Activity =
Hand back the entries below exactly.

Dataset records =
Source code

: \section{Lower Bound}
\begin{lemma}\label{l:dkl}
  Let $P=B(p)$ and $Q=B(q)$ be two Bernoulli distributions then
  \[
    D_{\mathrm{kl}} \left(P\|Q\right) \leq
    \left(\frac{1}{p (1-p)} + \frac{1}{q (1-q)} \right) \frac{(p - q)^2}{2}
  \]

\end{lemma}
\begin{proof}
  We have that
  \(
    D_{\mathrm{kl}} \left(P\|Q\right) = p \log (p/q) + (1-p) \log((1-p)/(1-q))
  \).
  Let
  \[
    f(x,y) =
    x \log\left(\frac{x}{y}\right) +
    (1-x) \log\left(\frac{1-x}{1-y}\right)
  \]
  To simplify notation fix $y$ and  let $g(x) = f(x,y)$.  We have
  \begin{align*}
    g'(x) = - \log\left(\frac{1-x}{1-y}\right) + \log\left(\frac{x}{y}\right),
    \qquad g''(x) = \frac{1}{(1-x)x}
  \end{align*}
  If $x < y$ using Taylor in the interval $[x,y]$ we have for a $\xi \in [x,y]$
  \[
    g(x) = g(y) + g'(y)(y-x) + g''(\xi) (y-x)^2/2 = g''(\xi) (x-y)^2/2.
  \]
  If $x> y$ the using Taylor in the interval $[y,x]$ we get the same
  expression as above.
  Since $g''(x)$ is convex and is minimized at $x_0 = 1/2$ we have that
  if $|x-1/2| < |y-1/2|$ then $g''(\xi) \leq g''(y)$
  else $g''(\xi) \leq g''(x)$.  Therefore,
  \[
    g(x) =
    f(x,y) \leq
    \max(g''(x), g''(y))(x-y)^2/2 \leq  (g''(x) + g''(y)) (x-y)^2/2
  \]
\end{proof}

Result =
Source code

: \section{Lower Bound}
\begin{lemma}\label{l:dkl}
  Let $P=B(p)$ and $Q=B(q)$ be two Bernoulli distributions then
  \[
    D_{\mathrm{kl}} \left(P\|Q\right) \leq
    \left(\frac{1}{p (1-p)} + \frac{1}{q (1-q)} \right) \frac{(p - q)^2}{2}
  \]

\end{lemma}
\begin{proof}
  We have that
  \(
    D_{\mathrm{kl}} \left(P\|Q\right) = p \log (p/q) + (1-p) \log((1-p)/(1-q))
  \).
  Let
  \[
    f(x,y) =
    x \log\left(\frac{x}{y}\right) +
    (1-x) \log\left(\frac{1-x}{1-y}\right)
  \]
  To simplify notation fix $y$ and  let $g(x) = f(x,y)$.  We have
  \begin{align*}
    g'(x) = - \log\left(\frac{1-x}{1-y}\right) + \log\left(\frac{x}{y}\right),
    \qquad g''(x) = \frac{1}{(1-x)x}
  \end{align*}
  If $x < y$ using Taylor in the interval $[x,y]$ we have for a $\xi \in [x,y]$
  \[
    g(x) = g(y) + g'(y)(y-x) + g''(\xi) (y-x)^2/2 = g''(\xi) (x-y)^2/2.
  \]
  If $x> y$ the using Taylor in the interval $[y,x]$ we get the same
  expression as above.
  Since $g''(x)$ is convex and is minimized at $x_0 = 1/2$ we have that
  if $|x-1/2| < |y-1/2|$ then $g''(\xi) \leq g''(y)$
  else $g''(\xi) \leq g''(x)$.  Therefore,
  \[
    g(x) =
    f(x,y) \leq
    \max(g''(x), g''(y))(x-y)^2/2 \leq  (g''(x) + g''(y)) (x-y)^2/2
  \]
\end{proof}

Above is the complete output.